"Un
chapitre de l’ouvrage À l’école des
robots, tout à fait intéressant, est intitulé, de façon prospective, ‘25 novembre
2010, Projet Rimbaud’. Le Projet Rimbaud est un travail
collectif et multinational. Trois établissements y participent: les
collèges de Courbevoie et Charleville, et le Centre culturel français au Yemen.
Il doit aboutir à la création en commun d’un DVD sur l’œuvre du poète et sa vie
aventureuse.
Un
agent pédagogique virtuel, baptisé Verlaine,
coordonne les contributions des élèves et les interventions des trois
professeurs: des enseignants numériques déchargent les enseignants
humains de leurs tâches les plus répétitives. Verlaine et les trois éducateurs charnels travaillent, si j’ose
dire, main dans la main…
Les
tâches sont partagées: à Charleville et à Courbevoie, on mène des
enquêtes sur le parcours du poète en France (évocation du Paris de 1870 avec
une caméra vidéo numérique) à Aden; on s’intéresse, bien entendu, à la
saga africaine du poète.
Les
trois classes travaillent en outre sur ‘Le Dormeur du val’. ‘Ce sonnet
dénonçait la cruauté des combats de façon étonnamment moderne, écrit Michel
Alberganti. Au-delà de l’analyse de la construction du poème, les élèves, qui
ont l’âge du poète, tenteront d’en écrire de nouvelles versions à partir de leurs propres sentiments sur la mort
violente d’adolescents.’
Avec
tous ces merveilleux instruments, avec toutes ces techniques futuristes, nos
élèves deviendront-ils de meilleurs lecteurs de Rimbaud attentifs à ce qu’il a
d’unique et peut-être d’inactuel à nous dire? Non, bien sûr, car il leur
faudrait pour cela s’immobiliser, se débrancher, s’écarter de leurs habitudes
et de leurs allégeances, non se mettre en réseau.
Un
poème est un poème, et c’est sur une feuille imprimée qu’on peut le découvrir,
y revenir, l’apprendre, l’expliquer. Il faut aux mots du poème un domicile
fixe, un lieu où on les laisse tranquilles. Ce lieu, c’est le livre.
L’écran
remplit donc un tout autre rôle. L’élève internaute n’est plus lecteur, mais un
reporter du passé, un collecteur d’informations, un journaliste dans l’Histoire.

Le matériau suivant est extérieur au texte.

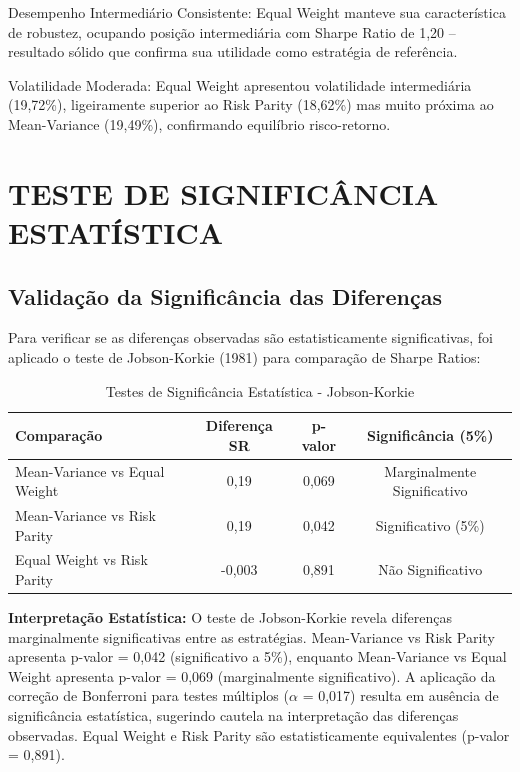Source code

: Desempenho Intermediário Consistente: Equal Weight manteve sua característica de robustez, ocupando posição intermediária com Sharpe Ratio de 1,20 – resultado sólido que confirma sua utilidade como estratégia de referência.

Volatilidade Moderada: Equal Weight apresentou volatilidade intermediária (19,72\%), ligeiramente superior ao Risk Parity (18,62\%) mas muito próxima ao Mean-Variance (19,49\%), confirmando equilíbrio risco-retorno.

\section{TESTE DE SIGNIFICÂNCIA ESTATÍSTICA}

\subsection{Validação da Significância das Diferenças}

Para verificar se as diferenças observadas são estatisticamente significativas, foi aplicado o teste de Jobson-Korkie (1981) para comparação de Sharpe Ratios:

\begin{table}[H]
\centering
\caption{Testes de Significância Estatística - Jobson-Korkie}
\begin{tabular}{|l|c|c|c|}
\hline
\textbf{Comparação} & \textbf{Diferença SR} & \textbf{p-valor} & \textbf{Significância (5\%)} \\
\hline
Mean-Variance vs Equal Weight & 0,19 & 0,069 & Marginalmente Significativo \\
Mean-Variance vs Risk Parity & 0,19 & 0,042 & Significativo (5\%) \\
Equal Weight vs Risk Parity & -0,003 & 0,891 & Não Significativo \\
\hline
\end{tabular}
\label{tab:significancia_empirica}
\end{table}

\textbf{Interpretação Estatística:} O teste de Jobson-Korkie revela diferenças marginalmente significativas entre as estratégias. Mean-Variance vs Risk Parity apresenta p-valor = 0,042 (significativo a 5\%), enquanto Mean-Variance vs Equal Weight apresenta p-valor = 0,069 (marginalmente significativo). A aplicação da correção de Bonferroni para testes múltiplos ($\alpha$ = 0,017) resulta em ausência de significância estatística, sugerindo cautela na interpretação das diferenças observadas. Equal Weight e Risk Parity são estatisticamente equivalentes (p-valor = 0,891).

Et c’est aussi un créateur, un jeune stimulé par un autre jeune – Arthur – à mettre
en mots sa révolte contre la société, contre la police, contre le racisme.
Nul
besoin d’Internet pour lire. On a besoin d’Internet, en revanche, pour noyer le
livre. On a besoin d’Internet pour mettre les mots en mouvement, pour les faire
voler, pour en finir avec le scripta
manent! On a besoin d’Internet pour passer de l’auteur et des égards
qu’on lui doit à la communication
exubérante et au droit d’être auteur
désormais reconnu à chacun. On a besoin d’Internet pour dissoudre toute
sacralité, toute altérité, toute transcendance dans l’information et dans l’interaction.
On a besoin d’Internet pour passer de l’œuvre à ce qu’on appelait, avec une
subversive majuscule, dans les années soixante-dix, le Texte."